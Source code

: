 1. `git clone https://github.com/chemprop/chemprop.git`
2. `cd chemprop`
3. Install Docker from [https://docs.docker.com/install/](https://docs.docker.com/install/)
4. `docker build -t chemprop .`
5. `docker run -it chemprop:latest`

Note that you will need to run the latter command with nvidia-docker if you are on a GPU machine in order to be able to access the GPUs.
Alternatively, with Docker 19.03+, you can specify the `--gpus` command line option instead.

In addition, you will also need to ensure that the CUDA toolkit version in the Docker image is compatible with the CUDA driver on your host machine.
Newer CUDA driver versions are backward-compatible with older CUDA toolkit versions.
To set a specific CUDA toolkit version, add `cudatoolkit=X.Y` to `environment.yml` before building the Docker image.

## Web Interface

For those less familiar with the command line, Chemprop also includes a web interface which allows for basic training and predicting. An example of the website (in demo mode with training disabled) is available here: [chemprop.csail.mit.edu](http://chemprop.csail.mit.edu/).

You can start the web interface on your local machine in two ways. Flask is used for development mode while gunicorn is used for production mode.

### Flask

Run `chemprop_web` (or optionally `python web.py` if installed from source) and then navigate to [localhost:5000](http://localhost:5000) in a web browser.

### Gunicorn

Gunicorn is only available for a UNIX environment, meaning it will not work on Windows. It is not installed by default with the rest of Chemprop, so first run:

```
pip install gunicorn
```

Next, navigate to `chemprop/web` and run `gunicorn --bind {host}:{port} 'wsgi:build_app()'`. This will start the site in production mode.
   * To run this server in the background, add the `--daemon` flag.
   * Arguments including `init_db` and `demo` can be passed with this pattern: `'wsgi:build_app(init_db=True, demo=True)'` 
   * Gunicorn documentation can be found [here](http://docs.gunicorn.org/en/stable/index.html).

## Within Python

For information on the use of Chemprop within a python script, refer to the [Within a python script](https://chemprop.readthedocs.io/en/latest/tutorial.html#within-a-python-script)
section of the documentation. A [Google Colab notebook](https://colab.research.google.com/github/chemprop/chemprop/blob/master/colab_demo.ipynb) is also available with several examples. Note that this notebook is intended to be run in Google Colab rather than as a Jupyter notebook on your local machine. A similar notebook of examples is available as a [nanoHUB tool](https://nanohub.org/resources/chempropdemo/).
================================
> [Exercise prompt] Reproduce without change every line of the entries above, from the one containing "For information on" through the last.

> [Answer area]
For information on the use of Chemprop within a python script, refer to the [Within a python script](https://chemprop.readthedocs.io/en/latest/tutorial.html#within-a-python-script)
section of the documentation. A [Google Colab notebook](https://colab.research.google.com/github/chemprop/chemprop/blob/master/colab_demo.ipynb) is also available with several examples. Note that this notebook is intended to be run in Google Colab rather than as a Jupyter notebook on your local machine. A similar notebook of examples is available as a [nanoHUB tool](https://nanohub.org/resources/chempropdemo/).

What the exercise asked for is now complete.